The sun was low in the sky when they reached the watercourse. It was quite dry with white stones that looked like the skeletons of the ages scattered along its bed.
“Shall we rest for a few minutes?” said Burke. But she shook her head. “No—no! Not here. It is getting late.”
So they crossed the spruit and went on.
The sun went down in an opalescent glow of mauve and pink and pearl that spread far over the veldt, and she felt that the beauty of it was almost more than she could bear. It hid so much that was terrible and cruel.
They came at length, when the light was nearly gone, to a branching track that led to the Merstons’ farm.
Burke broke his silence again. “I must go over and see Merston in the morning.”
She felt the warm colour flood her face. How much had the Merstons heard? She murmured something in response, but she did not offer to accompany him.
A deep orange moon came up over the eastern hills and lighted the last few miles of their journey, casting a strange amber radiance around them, flinging mysterious shadows about the kopjes, shedding an unearthly splendour upon the endless veldt. It spread like an illimitable ocean in soundless billows out of which weird rocks stood up—a dream-world of fantastic possibilities, but petrified into stillness by the spell of its solitudes—a world that once surely had thrilled with magic and now was dead.

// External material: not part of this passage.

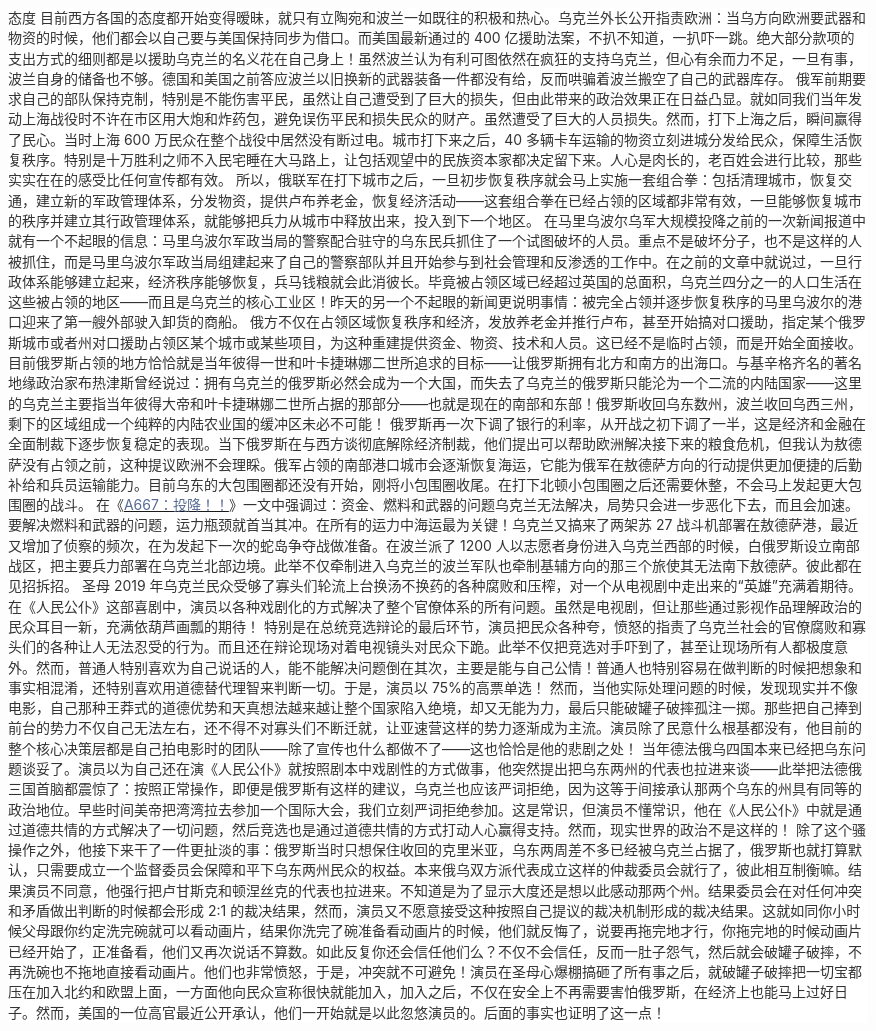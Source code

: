 <ne-p id="3004781a4a84e79e09bbf3bf132c6d7e" data-lake-id="3004781a4a84e79e09bbf3bf132c6d7e"><ne-text id="ue4ab8389" style="color: rgb(51, 51, 51);">态度</ne-text></ne-p> <ne-p id="24401cf8c156d59e0ea77cd1c0447f6c" data-lake-id="24401cf8c156d59e0ea77cd1c0447f6c"><ne-text id="ub29323ae" style="color: rgb(51, 51, 51);">目前西方各国的态度都开始变得暧昧，就只有立陶宛和波兰一如既往的积极和热心。乌克兰外长公开指责欧洲：当乌方向欧洲要武器和物资的时候，他们都会以自己要与美国保持同步为借口。而美国最新通过的 400 亿援助法案，不扒不知道，一扒吓一跳。绝大部分款项的支出方式的细则都是以援助乌克兰的名义花在自己身上！虽然波兰认为有利可图依然在疯狂的支持乌克兰，但心有余而力不足，一旦有事，波兰自身的储备也不够。德国和美国之前答应波兰以旧换新的武器装备一件都没有给，反而哄骗着波兰搬空了自己的武器库存。</ne-text></ne-p> <ne-p id="21a6b779adf0dc7de294d3f7a11f49e6" data-lake-id="21a6b779adf0dc7de294d3f7a11f49e6"><ne-text id="udcbae76a" style="color: rgb(51, 51, 51);">俄军前期要求自己的部队保持克制，特别是不能伤害平民，虽然让自己遭受到了巨大的损失，但由此带来的政治效果正在日益凸显。就如同我们当年发动上海战役时不许在市区用大炮和炸药包，避免误伤平民和损失民众的财产。虽然遭受了巨大的人员损失。然而，打下上海之后，瞬间赢得了民心。当时上海 600 万民众在整个战役中居然没有断过电。城市打下来之后，40 多辆卡车运输的物资立刻进城分发给民众，保障生活恢复秩序。特别是十万胜利之师不入民宅睡在大马路上，让包括观望中的民族资本家都决定留下来。人心是肉长的，老百姓会进行比较，那些实实在在的感受比任何宣传都有效。</ne-text></ne-p> <ne-p id="5d86ea862343341bf58cb3995174ba42" data-lake-id="5d86ea862343341bf58cb3995174ba42"><ne-text id="u5aff2cc0" style="color: rgb(51, 51, 51);">所以，俄联军在打下城市之后，一旦初步恢复秩序就会马上实施一套组合拳：包括清理城市，恢复交通，建立新的军政管理体系，分发物资，提供卢布养老金，恢复经济活动——这套组合拳在已经占领的区域都非常有效，一旦能够恢复城市的秩序并建立其行政管理体系，就能够把兵力从城市中释放出来，投入到下一个地区。</ne-text></ne-p> <ne-p id="770778dd4ebfa4788241c95cc9dee729" data-lake-id="770778dd4ebfa4788241c95cc9dee729"><ne-text id="u54f904e2" style="color: rgb(51, 51, 51);">在马里乌波尔乌军大规模投降之前的一次新闻报道中就有一个不起眼的信息：马里乌波尔军政当局的警察配合驻守的乌东民兵抓住了一个试图破坏的人员。重点不是破坏分子，也不是这样的人被抓住，而是马里乌波尔军政当局组建起来了自己的警察部队并且开始参与到社会管理和反渗透的工作中。在之前的文章中就说过，一旦行政体系能够建立起来，经济秩序能够恢复，兵马钱粮就会此消彼长。毕竟被占领区域已经超过英国的总面积，乌克兰四分之一的人口生活在这些被占领的地区——而且是乌克兰的核心工业区！昨天的另一个不起眼的新闻更说明事情：被完全占领并逐步恢复秩序的马里乌波尔的港口迎来了第一艘外部驶入卸货的商船。</ne-text></ne-p> <ne-p id="21d1f7ec7dcb695b664859a635982122" data-lake-id="21d1f7ec7dcb695b664859a635982122"><ne-text id="u4867c92e" style="color: rgb(51, 51, 51);">俄方不仅在占领区域恢复秩序和经济，发放养老金并推行卢布，甚至开始搞对口援助，指定某个俄罗斯城市或者州对口援助占领区某个城市或某些项目，为这种重建提供资金、物资、技术和人员。这已经不是临时占领，而是开始全面接收。目前俄罗斯占领的地方恰恰就是当年彼得一世和叶卡捷琳娜二世所追求的目标——让俄罗斯拥有北方和南方的出海口。与基辛格齐名的著名地缘政治家布热津斯曾经说过：拥有乌克兰的俄罗斯必然会成为一个大国，而失去了乌克兰的俄罗斯只能沦为一个二流的内陆国家——这里的乌克兰主要指当年彼得大帝和叶卡捷琳娜二世所占据的那部分——也就是现在的南部和东部！俄罗斯收回乌东数州，波兰收回乌西三州，剩下的区域组成一个纯粹的内陆农业国的缓冲区未必不可能！</ne-text></ne-p> <ne-p id="ef062a90b7dfd2e6ce85cde73eb841a1" data-lake-id="ef062a90b7dfd2e6ce85cde73eb841a1"><ne-text id="u85c92890" style="color: rgb(51, 51, 51);">俄罗斯再一次下调了银行的利率，从开战之初下调了一半，这是经济和金融在全面制裁下逐步恢复稳定的表现。当下俄罗斯在与西方谈彻底解除经济制裁，他们提出可以帮助欧洲解决接下来的粮食危机，但我认为敖德萨没有占领之前，这种提议欧洲不会理睬。俄军占领的南部港口城市会逐渐恢复海运，它能为俄军在敖德萨方向的行动提供更加便捷的后勤补给和兵员运输能力。目前乌东的大包围圈都还没有开始，刚将小包围圈收尾。在打下北顿小包围圈之后还需要休整，不会马上发起更大包围圈的战斗。</ne-text></ne-p> <ne-p id="516e99d7eed3c18e88c97ea9e25bb11d" data-lake-id="516e99d7eed3c18e88c97ea9e25bb11d"><ne-text id="uf381cf82" style="color: rgb(51, 51, 51);">在《</ne-text>[<ne-text id="u1d0a7d3c" style="color: rgb(87, 107, 149);">A667：投降！！</ne-text>](http://mp.weixin.qq.com/s?__biz=MzIzMDYwOTM0Mg==&mid=2247487227&idx=1&sn=3567bf6c0c6612ccf84993824f8cc40f&chksm=e8b1962adfc61f3cff8d335a562ea28615e58579d460d2f65148f46a6311ad5257411d96f655&scene=21#wechat_redirect)<ne-text id="u396839cd" style="color: rgb(51, 51, 51);">》一文中强调过：资金、燃料和武器的问题乌克兰无法解决，局势只会进一步恶化下去，而且会加速。要解决燃料和武器的问题，运力瓶颈就首当其冲。在所有的运力中海运最为关键！乌克兰又搞来了两架苏 27 战斗机部署在敖德萨港，最近又增加了侦察的频次，在为发起下一次的蛇岛争夺战做准备。在波兰派了 1200 人以志愿者身份进入乌克兰西部的时候，白俄罗斯设立南部战区，把主要兵力部署在乌克兰北部边境。此举不仅牵制进入乌克兰的波兰军队也牵制基辅方向的那三个旅使其无法南下敖德萨。彼此都在见招拆招。</ne-text></ne-p> <ne-p id="9a8a59477ad3b87c5b5b7a104818a4f8" data-lake-id="9a8a59477ad3b87c5b5b7a104818a4f8"><ne-text id="u67363d0c" style="color: rgb(51, 51, 51);">圣母</ne-text></ne-p> <ne-p id="15fccc6b73112c28eac1753f1969a26a" data-lake-id="15fccc6b73112c28eac1753f1969a26a"><ne-text id="ue266e9ed" style="color: rgb(51, 51, 51);">2019 年乌克兰民众受够了寡头们轮流上台换汤不换药的各种腐败和压榨，对一个从电视剧中走出来的“英雄”充满着期待。在《人民公仆》这部喜剧中，演员以各种戏剧化的方式解决了整个官僚体系的所有问题。虽然是电视剧，但让那些通过影视作品理解政治的民众耳目一新，充满依葫芦画瓢的期待！</ne-text></ne-p> <ne-p id="96a6276c6e6855d2e38fd6bb4a2067af" data-lake-id="96a6276c6e6855d2e38fd6bb4a2067af"><ne-text id="ude7125e5" style="color: rgb(51, 51, 51);">特别是在总统竞选辩论的最后环节，演员把民众各种夸，愤怒的指责了乌克兰社会的官僚腐败和寡头们的各种让人无法忍受的行为。而且还在辩论现场对着电视镜头对民众下跪。此举不仅把竞选对手吓到了，甚至让现场所有人都极度意外。然而，普通人特别喜欢为自己说话的人，能不能解决问题倒在其次，主要是能与自己公情！普通人也特别容易在做判断的时候把想象和事实相混淆，还特别喜欢用道德替代理智来判断一切。于是，演员以 75%的高票单选！</ne-text></ne-p> <ne-p id="a7f63ee518f2c5dc656244f7f0a3f661" data-lake-id="a7f63ee518f2c5dc656244f7f0a3f661"><ne-text id="u5e8d4b71" style="color: rgb(51, 51, 51);">然而，当他实际处理问题的时候，发现现实并不像电影，自己那种王莽式的道德优势和天真想法越来越让整个国家陷入绝境，却又无能为力，最后只能破罐子破摔孤注一掷。那些把自己捧到前台的势力不仅自己无法左右，还不得不对寡头们不断迁就，让亚速营这样的势力逐渐成为主流。演员除了民意什么根基都没有，他目前的整个核心决策层都是自己拍电影时的团队——除了宣传也什么都做不了——这也恰恰是他的悲剧之处！</ne-text></ne-p> <ne-p id="9e9de10edf8de08279a83021bbc63fca" data-lake-id="9e9de10edf8de08279a83021bbc63fca"><ne-text id="ub7765314" style="color: rgb(51, 51, 51);">当年德法俄乌四国本来已经把乌东问题谈妥了。演员以为自己还在演《人民公仆》就按照剧本中戏剧性的方式做事，他突然提出把乌东两州的代表也拉进来谈——此举把法德俄三国首脑都震惊了：按照正常操作，即便是俄罗斯有这样的建议，乌克兰也应该严词拒绝，因为这等于间接承认那两个乌东的州具有同等的政治地位。早些时间美帝把湾湾拉去参加一个国际大会，我们立刻严词拒绝参加。这是常识，但演员不懂常识，他在《人民公仆》中就是通过道德共情的方式解决了一切问题，然后竞选也是通过道德共情的方式打动人心赢得支持。然而，现实世界的政治不是这样的！</ne-text></ne-p> <ne-p id="bb1940872de86648ad50785ae50c5d63" data-lake-id="bb1940872de86648ad50785ae50c5d63"><ne-text id="u8520c96f" style="color: rgb(51, 51, 51);">除了这个骚操作之外，他接下来干了一件更扯淡的事：俄罗斯当时只想保住收回的克里米亚，乌东两周差不多已经被乌克兰占据了，俄罗斯也就打算默认，只需要成立一个监督委员会保障和平下乌东两州民众的权益。本来俄乌双方派代表成立这样的仲裁委员会就行了，彼此相互制衡嘛。结果演员不同意，他强行把卢甘斯克和顿涅丝克的代表也拉进来。不知道是为了显示大度还是想以此感动那两个州。结果委员会在对任何冲突和矛盾做出判断的时候都会形成 2:1 的裁决结果，然而，演员又不愿意接受这种按照自己提议的裁决机制形成的裁决结果。这就如同你小时候父母跟你约定洗完碗就可以看动画片，结果你洗完了碗准备看动画片的时候，他们就反悔了，说要再拖完地才行，你拖完地的时候动画片已经开始了，正准备看，他们又再次说话不算数。如此反复你还会信任他们么？不仅不会信任，反而一肚子怨气，然后就会破罐子破摔，不再洗碗也不拖地直接看动画片。他们也非常愤怒，于是，冲突就不可避免！演员在圣母心爆棚搞砸了所有事之后，就破罐子破摔把一切宝都压在加入北约和欧盟上面，一方面他向民众宣称很快就能加入，加入之后，不仅在安全上不再需要害怕俄罗斯，在经济上也能马上过好日子。然而，美国的一位高官最近公开承认，他们一开始就是以此忽悠演员的。后面的事实也证明了这一点！</ne-text></ne-p>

As they rode past the last kopje—her kopje that she had never yet climbed, they seemed to her to enter the innermost loneliness of all, to reach the very heart of the desert.
They arrived at Blue Hill Farm, and the sound of their horses’ feet brought the Kaffirs buzzing from their huts, but the clatter that they made did not penetrate that great and desolate silence. The spell remained untouched.
Burke went with Joe to superintend the rubbing down and feeding of their animals, and Sylvia entered the place alone. Though it was exactly the same as when she had left it, she felt as if she were entering a ruin.
She went to her own room and washed away the dust of the journey. The packet that Kelly had given her she locked away in her own box. Burke might enter at any moment, and she did not dare to attempt to open the strong-box then. She knew the money must be returned and speedily; she would not rest until she had returned it. But she could not risk detection at that moment. Her courage was worn down with physical fatigue. She lacked the nerve.
When Burke came in, he found her bringing in a hastily prepared supper. He took the tray from her and made her sit down while he waited upon her. Her weariness was too great to hide, and she yielded without demur, lacking the strength to do otherwise.
He made her eat and drink though she was almost too tired even for that, and when the meal was done he would not suffer her to rest in a chair but led her with a certain grim kindliness to the door of her room.